What to produce - Please reproduce the full listing exactly, with nothing added.

Stored data -
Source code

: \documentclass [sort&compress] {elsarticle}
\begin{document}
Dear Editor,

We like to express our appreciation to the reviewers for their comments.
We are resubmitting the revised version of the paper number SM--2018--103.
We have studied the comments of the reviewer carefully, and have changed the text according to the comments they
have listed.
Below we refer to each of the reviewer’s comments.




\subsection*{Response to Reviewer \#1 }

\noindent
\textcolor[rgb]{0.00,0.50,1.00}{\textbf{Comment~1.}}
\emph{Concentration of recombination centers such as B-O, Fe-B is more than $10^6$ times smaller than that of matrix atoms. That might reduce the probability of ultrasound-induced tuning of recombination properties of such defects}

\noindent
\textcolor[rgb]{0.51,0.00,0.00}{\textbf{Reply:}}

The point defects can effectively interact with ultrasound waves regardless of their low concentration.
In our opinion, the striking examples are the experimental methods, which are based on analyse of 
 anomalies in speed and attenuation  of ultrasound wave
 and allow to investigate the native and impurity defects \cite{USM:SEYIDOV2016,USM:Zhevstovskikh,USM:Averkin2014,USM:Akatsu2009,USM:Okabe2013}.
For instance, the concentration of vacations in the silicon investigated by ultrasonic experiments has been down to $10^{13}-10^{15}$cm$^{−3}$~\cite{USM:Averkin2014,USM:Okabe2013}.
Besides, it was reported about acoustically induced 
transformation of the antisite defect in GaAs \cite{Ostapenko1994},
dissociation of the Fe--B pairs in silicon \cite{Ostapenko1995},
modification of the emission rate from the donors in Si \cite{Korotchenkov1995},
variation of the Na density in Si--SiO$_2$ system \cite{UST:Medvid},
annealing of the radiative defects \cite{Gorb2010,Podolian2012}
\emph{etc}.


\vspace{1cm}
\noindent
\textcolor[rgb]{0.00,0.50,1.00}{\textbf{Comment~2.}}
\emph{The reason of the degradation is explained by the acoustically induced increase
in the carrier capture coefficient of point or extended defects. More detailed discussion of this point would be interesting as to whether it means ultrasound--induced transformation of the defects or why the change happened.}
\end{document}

Result for this task -
Source code

: \documentclass [sort&compress] {elsarticle}
\begin{document}
Dear Editor,

We like to express our appreciation to the reviewers for their comments.
We are resubmitting the revised version of the paper number SM--2018--103.
We have studied the comments of the reviewer carefully, and have changed the text according to the comments they
have listed.
Below we refer to each of the reviewer’s comments.




\subsection*{Response to Reviewer \#1 }

\noindent
\textcolor[rgb]{0.00,0.50,1.00}{\textbf{Comment~1.}}
\emph{Concentration of recombination centers such as B-O, Fe-B is more than $10^6$ times smaller than that of matrix atoms. That might reduce the probability of ultrasound-induced tuning of recombination properties of such defects}

\noindent
\textcolor[rgb]{0.51,0.00,0.00}{\textbf{Reply:}}

The point defects can effectively interact with ultrasound waves regardless of their low concentration.
In our opinion, the striking examples are the experimental methods, which are based on analyse of 
 anomalies in speed and attenuation  of ultrasound wave
 and allow to investigate the native and impurity defects \cite{USM:SEYIDOV2016,USM:Zhevstovskikh,USM:Averkin2014,USM:Akatsu2009,USM:Okabe2013}.
For instance, the concentration of vacations in the silicon investigated by ultrasonic experiments has been down to $10^{13}-10^{15}$cm$^{−3}$~\cite{USM:Averkin2014,USM:Okabe2013}.
Besides, it was reported about acoustically induced 
transformation of the antisite defect in GaAs \cite{Ostapenko1994},
dissociation of the Fe--B pairs in silicon \cite{Ostapenko1995},
modification of the emission rate from the donors in Si \cite{Korotchenkov1995},
variation of the Na density in Si--SiO$_2$ system \cite{UST:Medvid},
annealing of the radiative defects \cite{Gorb2010,Podolian2012}
\emph{etc}.


\vspace{1cm}
\noindent
\textcolor[rgb]{0.00,0.50,1.00}{\textbf{Comment~2.}}
\emph{The reason of the degradation is explained by the acoustically induced increase
in the carrier capture coefficient of point or extended defects. More detailed discussion of this point would be interesting as to whether it means ultrasound--induced transformation of the defects or why the change happened.}
\end{document}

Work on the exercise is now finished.